▸ **YOUR ASSIGNMENT**
Look for the string "built" in the material below. Copy every line where you find it.

▸ **EXERCISE MATERIAL**
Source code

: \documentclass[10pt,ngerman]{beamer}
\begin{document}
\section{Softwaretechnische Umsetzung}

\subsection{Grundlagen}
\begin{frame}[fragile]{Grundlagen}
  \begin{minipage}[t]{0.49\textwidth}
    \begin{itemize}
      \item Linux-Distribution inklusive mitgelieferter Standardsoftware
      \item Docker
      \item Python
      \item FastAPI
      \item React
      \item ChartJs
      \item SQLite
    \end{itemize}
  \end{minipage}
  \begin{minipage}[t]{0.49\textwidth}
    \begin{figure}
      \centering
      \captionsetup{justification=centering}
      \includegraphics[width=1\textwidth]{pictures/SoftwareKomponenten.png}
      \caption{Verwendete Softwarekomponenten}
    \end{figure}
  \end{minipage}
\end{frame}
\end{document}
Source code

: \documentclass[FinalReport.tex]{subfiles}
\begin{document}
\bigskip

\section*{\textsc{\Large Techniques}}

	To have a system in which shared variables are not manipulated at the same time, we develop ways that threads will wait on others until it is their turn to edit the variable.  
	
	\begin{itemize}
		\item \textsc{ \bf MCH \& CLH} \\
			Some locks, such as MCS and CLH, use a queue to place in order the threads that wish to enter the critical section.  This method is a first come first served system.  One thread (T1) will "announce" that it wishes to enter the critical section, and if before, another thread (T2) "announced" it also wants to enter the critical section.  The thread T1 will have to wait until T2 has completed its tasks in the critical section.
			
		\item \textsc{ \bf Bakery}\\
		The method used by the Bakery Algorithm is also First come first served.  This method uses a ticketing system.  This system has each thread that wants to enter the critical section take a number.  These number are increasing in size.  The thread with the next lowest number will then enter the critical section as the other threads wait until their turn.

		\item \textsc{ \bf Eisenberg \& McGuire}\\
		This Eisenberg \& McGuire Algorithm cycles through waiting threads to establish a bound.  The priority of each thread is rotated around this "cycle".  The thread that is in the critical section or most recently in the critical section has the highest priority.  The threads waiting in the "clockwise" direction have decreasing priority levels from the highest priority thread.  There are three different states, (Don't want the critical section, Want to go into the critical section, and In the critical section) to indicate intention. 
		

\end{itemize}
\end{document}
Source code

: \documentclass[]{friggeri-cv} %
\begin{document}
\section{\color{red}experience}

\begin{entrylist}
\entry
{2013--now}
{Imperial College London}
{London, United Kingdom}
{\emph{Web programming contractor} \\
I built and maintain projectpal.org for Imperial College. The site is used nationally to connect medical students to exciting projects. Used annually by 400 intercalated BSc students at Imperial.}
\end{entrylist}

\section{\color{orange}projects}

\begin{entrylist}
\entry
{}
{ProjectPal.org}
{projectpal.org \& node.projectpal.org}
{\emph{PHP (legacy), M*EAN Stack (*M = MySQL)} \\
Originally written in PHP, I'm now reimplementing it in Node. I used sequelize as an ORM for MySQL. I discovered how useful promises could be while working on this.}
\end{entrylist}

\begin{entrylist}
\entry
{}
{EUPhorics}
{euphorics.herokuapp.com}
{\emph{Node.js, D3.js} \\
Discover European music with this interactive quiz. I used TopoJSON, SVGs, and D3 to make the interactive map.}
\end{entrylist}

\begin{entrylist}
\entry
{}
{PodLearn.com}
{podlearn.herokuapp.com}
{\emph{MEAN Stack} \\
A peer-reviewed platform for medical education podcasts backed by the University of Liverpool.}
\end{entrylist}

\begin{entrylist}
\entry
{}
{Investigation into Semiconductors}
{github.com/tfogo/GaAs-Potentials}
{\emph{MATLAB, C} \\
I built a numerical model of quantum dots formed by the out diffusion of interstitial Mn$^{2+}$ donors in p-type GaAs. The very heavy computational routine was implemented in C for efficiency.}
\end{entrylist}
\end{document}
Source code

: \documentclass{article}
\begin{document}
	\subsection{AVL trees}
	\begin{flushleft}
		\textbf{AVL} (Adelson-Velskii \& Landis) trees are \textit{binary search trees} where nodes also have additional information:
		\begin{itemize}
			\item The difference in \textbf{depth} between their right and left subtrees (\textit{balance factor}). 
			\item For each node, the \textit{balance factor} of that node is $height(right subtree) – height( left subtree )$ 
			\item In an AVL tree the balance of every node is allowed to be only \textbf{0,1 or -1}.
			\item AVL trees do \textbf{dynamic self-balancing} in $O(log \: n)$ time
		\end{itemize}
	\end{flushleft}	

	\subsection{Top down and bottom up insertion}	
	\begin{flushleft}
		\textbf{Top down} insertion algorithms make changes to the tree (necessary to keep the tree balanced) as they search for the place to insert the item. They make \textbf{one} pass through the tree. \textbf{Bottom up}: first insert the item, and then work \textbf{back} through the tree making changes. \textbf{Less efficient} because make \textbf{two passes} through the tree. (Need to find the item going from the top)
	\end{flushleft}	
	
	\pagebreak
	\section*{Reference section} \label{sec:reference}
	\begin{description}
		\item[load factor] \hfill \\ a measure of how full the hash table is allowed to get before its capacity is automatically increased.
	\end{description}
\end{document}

▸ **FINISHED EXERCISE**
I built and maintain projectpal.org for Imperial College. The site is used nationally to connect medical students to exciting projects. Used annually by 400 intercalated BSc students at Imperial.}
I built a numerical model of quantum dots formed by the out diffusion of interstitial Mn$^{2+}$ donors in p-type GaAs. The very heavy computational routine was implemented in C for efficiency.}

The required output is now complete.